I don't really want to give any of Ms. Clift's writings any more press, but she ends with:
Congress had been planning to eliminate the estate tax, draining billions from a federal budget already reeling under the costs of a war. Marshall Wittmann, who used to advise John McCain, predicts that Bush’s tax-cutting days are over. “We’ve been living in la-la land,” he says. “This is a moment of sobriety when business as usual can’t continue.”Ahh, I understand, it's the elimination of the estate tax that's causing all the problems along the gulf coast. Actually, from reading the editorial it is clear what Ms. Clift's real point is. She hates President Bush. She hated him before Katrina, she hated him after Katrina. She doesn't like his economic ideas and she doesn't like his political ideas. It seems she doesn't like any of his ideas. The hurricane and the suffering of thousands is just a convenient excuse for her to show the world just how deep her mindless hate runs.
To Ms. Clift I have this to say. This is not been a failure of leadership. You view it as that, but you weren't going to follow President Bush no matter what happened or didn't happen in New Orleans. You'll probably be disappointed to learn, if you can open you mind enough to do so, that a growing number of people are getting tired of the continual and baseless attacks on President Bush. Ask outside your tiny little sphere of fellow biased journalists and you will find that even people who never even considered voting for the man can see your slanderous, ignorant rant for what it is.
I can only hope Newsweek decided to employ different columnists in the future. Ones, perhaps, that think for themselves instead of spewing out a very tired--and false--diatribe.
2 comments:
Ya know, I can help put think of what the response would have been had this happened in Florida.

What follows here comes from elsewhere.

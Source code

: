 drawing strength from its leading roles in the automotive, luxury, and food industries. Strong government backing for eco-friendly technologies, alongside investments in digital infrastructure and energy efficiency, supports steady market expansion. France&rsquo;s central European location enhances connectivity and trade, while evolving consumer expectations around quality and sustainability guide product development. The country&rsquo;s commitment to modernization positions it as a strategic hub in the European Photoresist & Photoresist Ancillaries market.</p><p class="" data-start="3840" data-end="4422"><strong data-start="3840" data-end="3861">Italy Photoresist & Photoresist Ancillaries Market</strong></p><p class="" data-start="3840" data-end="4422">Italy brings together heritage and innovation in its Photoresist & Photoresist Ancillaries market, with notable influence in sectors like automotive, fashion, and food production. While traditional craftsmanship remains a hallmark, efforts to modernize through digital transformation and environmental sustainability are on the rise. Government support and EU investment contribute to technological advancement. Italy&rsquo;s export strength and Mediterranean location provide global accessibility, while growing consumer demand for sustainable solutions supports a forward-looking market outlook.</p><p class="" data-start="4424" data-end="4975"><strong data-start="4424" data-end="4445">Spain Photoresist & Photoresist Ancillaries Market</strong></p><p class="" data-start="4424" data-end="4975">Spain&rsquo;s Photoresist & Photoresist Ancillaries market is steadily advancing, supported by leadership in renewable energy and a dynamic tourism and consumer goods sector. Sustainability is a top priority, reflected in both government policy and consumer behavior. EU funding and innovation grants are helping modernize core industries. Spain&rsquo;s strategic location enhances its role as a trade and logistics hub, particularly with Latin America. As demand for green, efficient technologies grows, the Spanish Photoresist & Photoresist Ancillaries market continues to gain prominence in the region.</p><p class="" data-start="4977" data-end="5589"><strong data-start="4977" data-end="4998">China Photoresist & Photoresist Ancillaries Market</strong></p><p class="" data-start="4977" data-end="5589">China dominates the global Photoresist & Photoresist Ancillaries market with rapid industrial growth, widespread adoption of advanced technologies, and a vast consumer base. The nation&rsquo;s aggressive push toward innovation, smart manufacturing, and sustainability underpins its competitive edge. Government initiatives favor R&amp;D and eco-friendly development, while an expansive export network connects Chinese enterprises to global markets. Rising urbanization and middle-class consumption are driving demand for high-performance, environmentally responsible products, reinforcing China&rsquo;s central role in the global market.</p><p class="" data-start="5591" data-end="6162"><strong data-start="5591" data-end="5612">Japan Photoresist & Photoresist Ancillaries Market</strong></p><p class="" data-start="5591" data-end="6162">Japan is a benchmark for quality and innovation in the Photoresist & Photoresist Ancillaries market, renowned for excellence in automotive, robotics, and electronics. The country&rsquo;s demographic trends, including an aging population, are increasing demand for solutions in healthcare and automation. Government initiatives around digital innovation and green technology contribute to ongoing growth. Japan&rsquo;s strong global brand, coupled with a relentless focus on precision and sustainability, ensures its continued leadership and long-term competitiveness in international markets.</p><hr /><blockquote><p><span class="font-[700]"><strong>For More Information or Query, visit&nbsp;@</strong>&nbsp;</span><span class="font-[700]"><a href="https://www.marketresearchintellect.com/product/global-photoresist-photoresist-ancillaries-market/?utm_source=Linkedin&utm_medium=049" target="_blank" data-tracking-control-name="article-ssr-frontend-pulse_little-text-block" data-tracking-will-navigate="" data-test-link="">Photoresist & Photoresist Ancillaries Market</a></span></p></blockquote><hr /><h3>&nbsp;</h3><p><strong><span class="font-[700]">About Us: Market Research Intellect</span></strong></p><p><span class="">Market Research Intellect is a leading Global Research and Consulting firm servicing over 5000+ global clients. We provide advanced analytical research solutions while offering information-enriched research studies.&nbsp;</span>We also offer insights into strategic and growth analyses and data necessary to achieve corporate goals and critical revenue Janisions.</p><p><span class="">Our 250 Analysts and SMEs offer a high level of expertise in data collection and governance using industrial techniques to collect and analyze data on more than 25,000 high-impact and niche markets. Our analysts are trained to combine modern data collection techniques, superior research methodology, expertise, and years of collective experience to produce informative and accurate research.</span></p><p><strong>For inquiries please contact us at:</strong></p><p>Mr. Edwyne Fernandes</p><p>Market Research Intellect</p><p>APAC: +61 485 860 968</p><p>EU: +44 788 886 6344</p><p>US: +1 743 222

Something for nothing liberals?
I don't think handing out a bottle of water is something for nothing?
Hell the Repub congress just approved $5 billion to build a Embassy in Iraq.
Repubs care more about handing free stuff out to Iraqi's than Americans.
I normally don't comment on my own posts, but I thought I'd add this.
My disgust with Eleanor Clift wasn't that she was critizing Bush; it was that she was using so many unrelated talking points to make her point.
If you look up a post to this post you will see a link where Bush's reaction to Katrina is hammered pretty hard, but it is done so in an intelligent way. This kind of critiscm is much more meaningful, in my opinion, and carries more weight. If for no other reason than it caused me to think about the situation, instead of just rolling my eyes in disgust.